For rural areas, there can be different approaches. Lack of education makes their approach to such ideas very difficult, and we can’t change this overnight. But we can always form an association of community health service, trained by psychotherapists and connect them to psychiatrists who could prescribe medication if needed.
Acute problems like schizophrenia need extreme care and observation. A weekly visit to community centers could keep a check of such problems. While I researched about community health in rural India, I learnt that while I’m still thinking, someone is already doing it. My salute to people who take that plunge and make the change. One such non-profit organization is ‘The Mind foundation’. Their purpose is to provide high quality, cost-effective mental health care to every corner of rural India.4 They work on community education along with counseling and treatment via community mental healthcare workers. This just proves that people do have similar intentions for the society, but few really go ahead and do what they intended. I hope I have the strength to be one of them.

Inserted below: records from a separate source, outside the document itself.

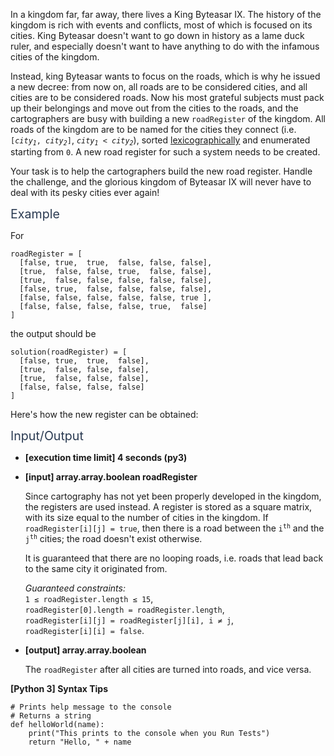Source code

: <p>In a kingdom far, far away, there lives a King Byteasar IX. The history of the kingdom is rich with events and conflicts, most of which is focused on its cities. King Byteasar doesn't want to go down in history as a lame duck ruler, and especially doesn't want to have anything to do with the infamous cities of the kingdom.</p>
<p>Instead, king Byteasar wants to focus on the roads, which is why he issued a new decree: from now on, all roads are to be considered cities, and all cities are to be considered roads. Now his most grateful subjects must pack up their belongings and move out from the cities to the roads, and the cartographers are busy with building a new <code>roadRegister</code> of the kingdom. All roads of the kingdom are to be named for the cities they connect (i.e. <code>[<em>city<sub>1</sub></em>, <em>city<sub>2</sub></em>]</code>, <code><em>city<sub>1</sub></em> &lt; <em>city<sub>2</sub></em></code>), sorted <a href="keyword://lexicographical-order-for-arrays" target="_blank">lexicographically</a> and enumerated starting from <code>0</code>. A new road register for such a system needs to be created.</p>
<p>Your task is to help the cartographers build the new road register. Handle the challenge, and the glorious kingdom of Byteasar IX will never have to deal with its pesky cities ever again!</p>
<p><span class="markdown--header" style="color:#2b3b52;font-size:1.4em">Example</span></p>
<p>For</p>
<pre><code>roadRegister = [
  [false, true,  true,  false, false, false],
  [true,  false, false, true,  false, false],
  [true,  false, false, false, false, false],
  [false, true,  false, false, false, false],
  [false, false, false, false, false, true ],
  [false, false, false, false, true,  false]
]
</code></pre>
<p>the output should be</p>
<pre><code>solution(roadRegister) = [
  [false, true,  true,  false],
  [true,  false, false, false],
  [true,  false, false, false],
  [false, false, false, false]
]
</code></pre>
<p>Here's how the new register can be obtained:<br />
<img src="https://codesignal.s3.amazonaws.com/tasks/livingOnTheRoads/img/example.jpg?_tm=1624348813381" alt /></p>
<p><span class="markdown--header" style="color:#2b3b52;font-size:1.4em">Input/Output</span></p>
<ul>
<li>
<p><strong>[execution time limit] 4 seconds (py3)</strong></p>
</li>
<li>
<p><strong>[input] array.array.boolean roadRegister</strong></p>
<p>Since cartography has not yet been properly developed in the kingdom, the registers are used instead. A register is stored as a square matrix, with its size equal to the number of cities in the kingdom. If <code>roadRegister[i][j] = true</code>, then there is a road between the <code>i<sup>th</sup></code> and the <code>j<sup>th</sup></code> cities; the road doesn't exist otherwise.</p>
<p>It is guaranteed that there are no looping roads, i.e. roads that lead back to the same city it originated from.</p>
<p><em>Guaranteed constraints:</em><br />
<code>1 ≤ roadRegister.length ≤ 15</code>,<br />
<code>roadRegister[0].length = roadRegister.length</code>,<br />
<code>roadRegister[i][j] = roadRegister[j][i], i ≠ j</code>,<br />
<code>roadRegister[i][i] = false</code>.</p>
</li>
<li>
<p><strong>[output] array.array.boolean</strong></p>
<p>The <code>roadRegister</code> after all cities are turned into roads, and vice versa.</p>
</li>
</ul>
<p><strong>[Python 3] Syntax Tips</strong></p>
<pre><code class="language-python"><span class="hljs-comment"># Prints help message to the console</span>
<span class="hljs-comment"># Returns a string</span>
<span class="hljs-keyword">def</span> <span class="hljs-title function_">helloWorld</span>(<span class="hljs-params">name</span>):
    <span class="hljs-built_in">print</span>(<span class="hljs-string">"This prints to the console when you Run Tests"</span>)
    <span class="hljs-keyword">return</span> <span class="hljs-string">"Hello, "</span> + name

</code></pre>
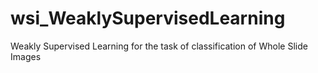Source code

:# wsi_WeaklySupervisedLearning
Weakly Supervised Learning for the task of classification of Whole Slide Images
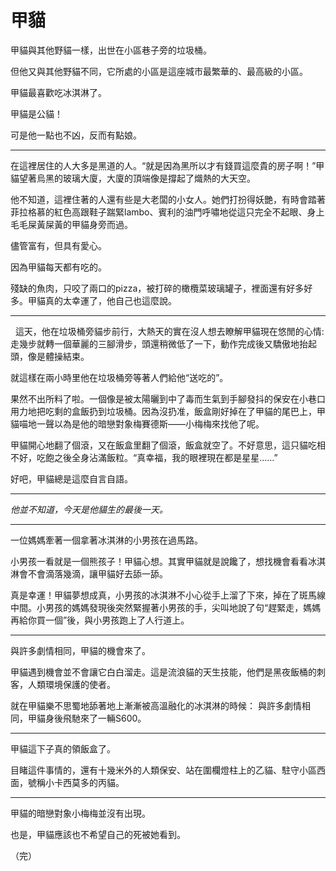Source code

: # 甲貓

甲貓與其他野貓一樣，出世在小區巷子旁的垃圾桶。

但他又與其他野貓不同，它所處的小區是這座城市最繁華的、最高級的小區。

甲貓最喜歡吃冰淇淋了。

甲貓是公貓！

可是他一點也不凶，反而有點娘。

---

在這裡居住的人大多是黑道的人。“就是因為黑所以才有錢買這麼貴的房子啊！”甲貓望著烏黑的玻璃大廈，大廈的頂端像是撐起了熾熱的大天空。

他不知道，這裡住著的人還有些是大老闆的小女人。她們打扮得妖艷，有時會踏著菲拉格慕的紅色高跟鞋子踹緊lambo、賓利的油門呼嘯地從這只完全不起眼、身上毛毛屎黃屎黃的甲貓身旁而過。

儘管富有，但具有愛心。

因為甲貓每天都有吃的。

殘缺的魚肉，只咬了兩口的pizza，被打碎的橄欖菜玻璃罐子，裡面還有好多好多。甲貓真的太幸運了，他自己也這麼說。

---
 
這天，他在垃圾桶旁貓步前行，大熱天的實在沒人想去瞭解甲貓現在悠閒的心情: 走幾步就轉一個華麗的三腳滑步，頭還稍微低了一下，動作完成後又驕傲地抬起頭，像是體操結束。

就這樣在兩小時里他在垃圾桶旁等著人們給他“送吃的”。

果然不出所料了啦。一個像是被太陽曬到中了毒而生氣到手腳發抖的保安在小巷口用力地把吃剩的盒飯扔到垃圾桶。因為沒扔准，飯盒剛好掉在了甲貓的尾巴上，甲貓喵地一聲以為是他的暗戀對象梅賽德斯——小梅梅來找他了呢。

甲貓開心地翻了個滾，又在飯盒里翻了個滾，飯盒就空了。不好意思，這只貓吃相不好，吃飽之後全身沾滿飯粒。“真幸福，我的眼裡現在都是星星……”

好吧，甲貓總是這麼自言自語。

---

*他並不知道，今天是他貓生的最後一天。*

---

一位媽媽牽著一個拿著冰淇淋的小男孩在過馬路。

小男孩一看就是一個熊孩子！甲貓心想。其實甲貓就是說饞了，想找機會看看冰淇淋會不會滴落幾滴，讓甲貓好去舔一舔。

真是幸運！甲貓夢想成真，小男孩的冰淇淋不小心從手上溜了下來，掉在了斑馬線中間。小男孩的媽媽發現後突然緊握著小男孩的手，尖叫地說了句“趕緊走，媽媽再給你買一個”後，與小男孩跑上了人行道上。

---

與許多劇情相同，甲貓的機會來了。

甲貓遇到機會並不會讓它白白溜走。這是流浪貓的天生技能，他們是黑夜飯桶的刺客，人類環境保護的使者。

就在甲貓樂不思蜀地舔著地上漸漸被高溫融化的冰淇淋的時候：
與許多劇情相同，甲貓身後飛馳來了一輛S600。

---

甲貓這下子真的領飯盒了。

目睹這件事情的，還有十幾米外的人類保安、站在圍欄燈柱上的乙貓、駐守小區西面，號稱小卡西莫多的丙貓。

---

甲貓的暗戀對象小梅梅並沒有出現。

也是，甲貓應該也不希望自己的死被她看到。

（完）
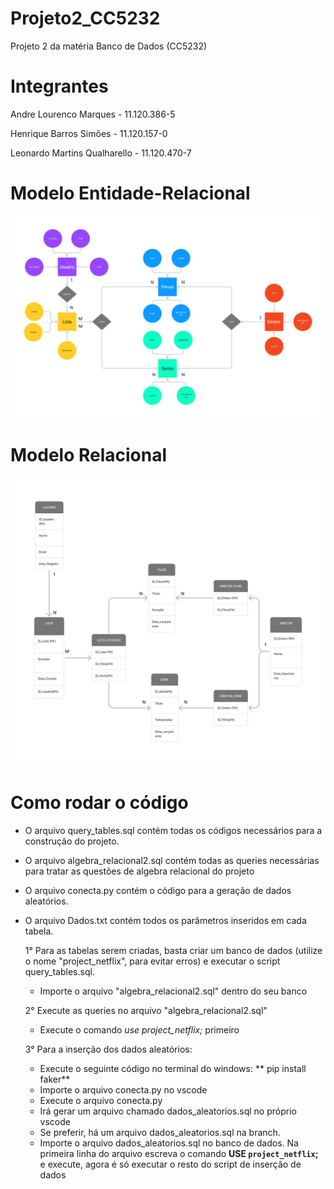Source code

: # Projeto2_CC5232
Projeto 2 da matéria Banco de Dados (CC5232)


# Integrantes 
Andre Lourenco Marques - 11.120.386-5

Henrique Barros Simões - 11.120.157-0

Leonardo Martins Qualharello - 11.120.470-7

# Modelo Entidade-Relacional

![Modelo Entidade-Relacional](MER2.png)

# Modelo Relacional

![Modelo Relacional](MR2.png)

# Como rodar o código 

  - O arquivo query_tables.sql contém todas os códigos necessários para a construção do projeto.
  - O arquivo algebra_relacional2.sql contém todas as queries necessárias para tratar as questões de algebra relacional do projeto 
  - O arquivo conecta.py contém o código para a geração de dados aleatórios.
  - O arquivo Dados.txt contém todos os parâmetros inseridos em cada tabela.
    

    1° Para as tabelas serem criadas, basta criar um banco de dados (utilize o nome "project_netflix", para evitar erros) e executar o script query_tables.sql.
      - Importe o arquivo "algebra_relacional2.sql" dentro do seu banco
      
    2° Execute as queries no arquivo "algebra_relacional2.sql"
      - Execute o comando *use project_netflix;* primeiro
    
    3° Para a inserção dos dados aleatórios:
      - Execute o seguinte código no terminal do windows: ** pip install faker**
      - Importe o arquivo conecta.py no vscode
      - Execute o arquivo conecta.py
      - Irá gerar um arquivo chamado dados_aleatorios.sql no próprio vscode
      - Se preferir, há um arquivo dados_aleatorios.sql na branch.
      - Importe o arquivo dados_aleatorios.sql no banco de dados. Na primeira linha do arquivo escreva o comando **USE `project_netflix`;** e execute, agora é só executar o resto do script de inserção de dados
      

    
  



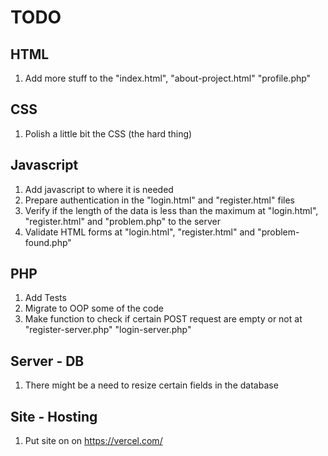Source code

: # TODO

## HTML

1. Add more stuff to the "index.html", "about-project.html" "profile.php"

## CSS

1. Polish a little bit the CSS (the hard thing)

## Javascript

1. Add javascript to where it is needed
2. Prepare authentication in the "login.html" and "register.html" files
3. Verify if the length of the data is less than the maximum at "login.html", "register.html" and "problem.php" to the server
4. Validate HTML forms at "login.html", "register.html" and "problem-found.php"

## PHP

1. Add Tests
2. Migrate to OOP some of the code
4. Make function to check if certain POST request are empty or not at "register-server.php" "login-server.php"

## Server - DB

1. There might be a need to resize certain fields in the database

## Site - Hosting

1. Put site on on https://vercel.com/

Just like how the west has embraced yoga and other forms of spiritual healing techniques originated from India, the western researched science and its medical techniques can facilitate this change to the society in India. Sometimes one doesn’t value what we have. It’s an irony that Yoga is embraced now by the youth in India as a fitness regime after the west adapted it. Till then, it was just an age-old technique adapted only by few. A therapy with a combination of such relaxation techniques along with medications that deal with chemical imbalance and psychotherapy, for the cognitive approach would be an ideal holistic approach for a general well being. I intend to raise funds in the United States for retreats or rehabilitation center which has no mental stigma attached to it (like some crazy prison where someone is chained and sedated), which facilitates a combination of psychiatric and psychotherapy along with age old spiritual and relaxation techniques like yoga and Ayurvedic massages.
As a global community, it is time we help dispel myths about the prejudices related to this form of medical help and misperceptions about mental illness, and harness the healing power of holistic wellness. I believe there is a reason for everything, and may be my reason for what I went through is to empathize the pain of some others with similar under-recognized issues and help make a difference.
*The author is a designer, and had written this piece as part of her classroom exercise in Parsons School of Design in NY.